# Best makeup school in UK?



## bubbas454 (Nov 27, 2006)

Hey all

Im based about an hour from london and really need help in finding a reputable Make-up Artist school as Im planning to train next year.

Also any qualified make-up artist out there do you find it easier getting work if you can do hair aswell and would you recommend doing a hairdressing course if so are there crash course's or would you suggest doing the years btec course.

Thanks for your help

bubbas454
	

	
	
		
		

		
			





P.S Soooooo sorry about my spelling lol


----------



## caffn8me (Nov 27, 2006)

You might look at Jemma Kidd.  That's where David Horne who used to be one of M·A·C's senior trainers in Europe and manager of the Pro Store in London went to after failing to make progress with M·A·C's own courses for members of the public. 
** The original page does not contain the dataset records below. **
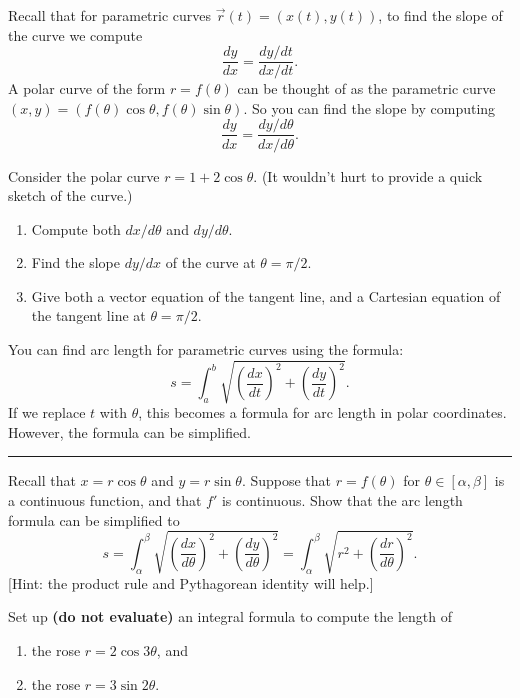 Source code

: Recall that for parametric curves $\vec r(t) = (x(t),y(t))$, to find the slope of the curve we compute $$\frac{dy}{dx}=\frac{dy/dt}{dx/dt}.$$ A polar curve of the form $r=f(\theta)$ can be thought of as the parametric curve $(x,y) = (f(\theta)\cos\theta,f(\theta)\sin\theta)$. So you can find the slope by computing
$$\frac{dy}{dx}=\frac{dy/d\theta}{dx/d\theta}.$$

\begin{problem}
%
Consider the polar curve $r=1+2\cos \theta$. (It wouldn't hurt to provide a quick sketch of the curve.)
\begin{enumerate}
\item Compute both $dx/d\theta$ and $dy/d\theta$.
\item Find the slope $dy/dx$ of the curve at $\theta=\pi/2$.
\item Give both a vector equation of the tangent line, and a Cartesian equation of the tangent line at $\theta=\pi/2$.
\end{enumerate}
\end{problem}

You can find arc length for parametric curves using the formula: 
$$s=\int_a^b\sqrt{\left(\frac{dx}{dt}\right)^2+\left(\frac{dy}{dt}\right)^2}.$$ If we replace $t$ with $\theta$, this becomes a formula for arc length in polar coordinates.  However, the formula can be simplified.

\hrule

\begin{problem}
%
Recall that $x=r\cos\theta$ and $y=r\sin\theta$. Suppose that $r=f(\theta)$ for $\theta\in[\alpha,\beta]$ is a continuous function, and that $f'$ is continuous.  
Show that the arc length formula can be simplified to 
$$
s=\int_{\alpha}^{\beta}\sqrt{\left(\frac{dx}{d\theta}\right)^2+\left(\frac{dy}{d\theta}\right)^2} 
= \int_{\alpha}^{\beta}\sqrt{r^2+\left(\frac{dr}{d\theta}\right)^2} .$$
[Hint: the product rule and Pythagorean identity will help.]
\end{problem}

\begin{problem} 
%
Set up \textbf{(do not evaluate)} an integral formula to compute the length of 
\begin{enumerate}
\item the rose $r=2\cos 3\theta$, and
\item the rose $r=3\sin 2\theta$.
\end{enumerate}
\end{problem}


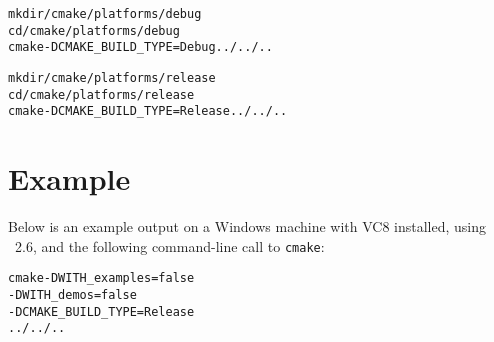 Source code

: {\ccTexHtml{\scriptsize}{}
\begin{alltt}
mkdir \cgalrel/cmake/platforms/debug
cd \cgalrel/cmake/platforms/debug
cmake -DCMAKE_BUILD_TYPE=Debug ../../..

mkdir \cgalrel/cmake/platforms/release
cd \cgalrel/cmake/platforms/release
cmake -DCMAKE_BUILD_TYPE=Release ../../..
\end{alltt}
}

\section{Example} 


Below is an example output on a Windows machine with VC8 installed, using \cmake\ 2.6,
and the following command-line call to \texttt{cmake}:

{\ccTexHtml{\scriptsize}{}
\begin{alltt}
cmake -DWITH_examples=false 
      -DWITH_demos=false 
      -DCMAKE_BUILD_TYPE=Release 
      ../../..
\end{alltt}
}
His courses are labelled Level 1, 2 and 3 and I attended the very first Level 1 course when he was running it at M·A·C and it was superb.  I don't think any makeup course is going to be cheap so be prepared to spend some money.

For makeup aimed more at television and film, I'd avoid Greasepaint as I went to a demonstration they gave at the Broadcast Live exhibition and their hygiene was poor (not using disposable mascara wands or clean brushes).  Brushstroke looks to be a better bet especially as it's located in a film studio.

I know it's a long way from London but Revelations School of Make-up seems to offer an interesting range of courses.

Please note that the only course I have had personal experience of is the M·A·C Level 1 course which is now being run both my M·A·C and Jemma Kidd


----------